そう言うと時計を見る甲子郎。時間は20:35になっていた。

「ちなみに怪物は22時の間にしか出ないという事は知っているか?」

矢子に話しかける甲子郎。すると軽くうなずく。

「はい、今までの経験からして、22時の間にしか遭遇していないので

気付いてはいました。」

「そうか、なら何で早くから出歩いているんだ?」

「術者が怪物を放つ前に押さえたいと思っているからです。

怪物を放たれた後になると被害が広がりますから。」

「そうだな、それに根本の解決は術者を捕まえないといけないしな。」

そう言うと矢子の指差した方角へ歩き出す甲子郎。

それに釣られて二人も歩き出す。


「術者について一つ伝えておく。

角刈りで背が高い男が現れたら

何も考えずに逃げろ。」

「逃げるんですか?」

質問をする琴和。

「そうだ、逃げるんだ。そいつは嘉島といってカザーバの人間だ。

脅しではなく、あいつと戦ったら殺されるぞ。」

「え・・・。」

急に物々しい事を言う甲子郎に戸惑う琴和。

「そんなに危険なんですか?」

戸惑いながらも聞き返すと、矢子が隣で発言をする。

「嘉島政継・・・。カザーバの主要人物で高度の呪術者。

彼と戦った人間は誰も無事に済んだことは無いと聞いたことがあります。」

「・・・そんな人がいるの?」

すると甲子郎が話をする。

「ああ、嘉島はいるぜ。それもこの付近にな。

俺がこの目で見たから間違いない。」

「そうなんですか?」

矢子が尋ねると「そうだ。

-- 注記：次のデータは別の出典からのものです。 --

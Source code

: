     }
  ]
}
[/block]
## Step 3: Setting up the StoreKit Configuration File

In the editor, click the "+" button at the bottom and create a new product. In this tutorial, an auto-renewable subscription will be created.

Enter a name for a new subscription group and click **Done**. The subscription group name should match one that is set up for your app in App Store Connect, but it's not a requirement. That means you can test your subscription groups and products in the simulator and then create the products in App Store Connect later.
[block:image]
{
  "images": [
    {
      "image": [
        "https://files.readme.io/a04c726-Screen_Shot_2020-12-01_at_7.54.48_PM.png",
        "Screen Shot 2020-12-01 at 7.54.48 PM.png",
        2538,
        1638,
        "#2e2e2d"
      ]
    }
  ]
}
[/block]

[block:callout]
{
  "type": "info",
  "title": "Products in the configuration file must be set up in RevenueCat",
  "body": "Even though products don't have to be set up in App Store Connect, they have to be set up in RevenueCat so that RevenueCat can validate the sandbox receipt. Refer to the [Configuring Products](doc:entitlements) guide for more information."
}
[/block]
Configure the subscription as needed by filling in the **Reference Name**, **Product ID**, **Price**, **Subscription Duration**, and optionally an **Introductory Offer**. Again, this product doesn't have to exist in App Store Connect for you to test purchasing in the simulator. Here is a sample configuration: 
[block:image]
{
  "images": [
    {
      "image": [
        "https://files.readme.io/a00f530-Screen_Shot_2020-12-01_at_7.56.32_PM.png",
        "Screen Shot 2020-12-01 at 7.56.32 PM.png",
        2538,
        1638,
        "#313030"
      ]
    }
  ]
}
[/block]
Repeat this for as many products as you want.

」と答える甲子郎。

「よく無事でしたね。」

琴和がそう言うと、甲子郎はニッとして振り返る。

「任せろ、あいつの連勝記録は俺が止めてやったぜ。」

「勝ったんですか?!」

「いや、引き分けだな。まあこっちは無傷だから

今、話に出た怖い噂話しはもう成り立たないな。」

そう言うと矢子が質問をする。

「今日もどこかで嘉島が活動をしているのでしょうか?」

すると、甲子郎は空を見上げる。

「さあな、とにかく俺がいない時に嘉島と遭遇したら逃げてくれ。

これだけは守って欲しい。」

「分かりました。」

琴和が素直に言うと、矢子もうなずく。

そして三人は、冷える夜道を当ても無く歩き続けていった。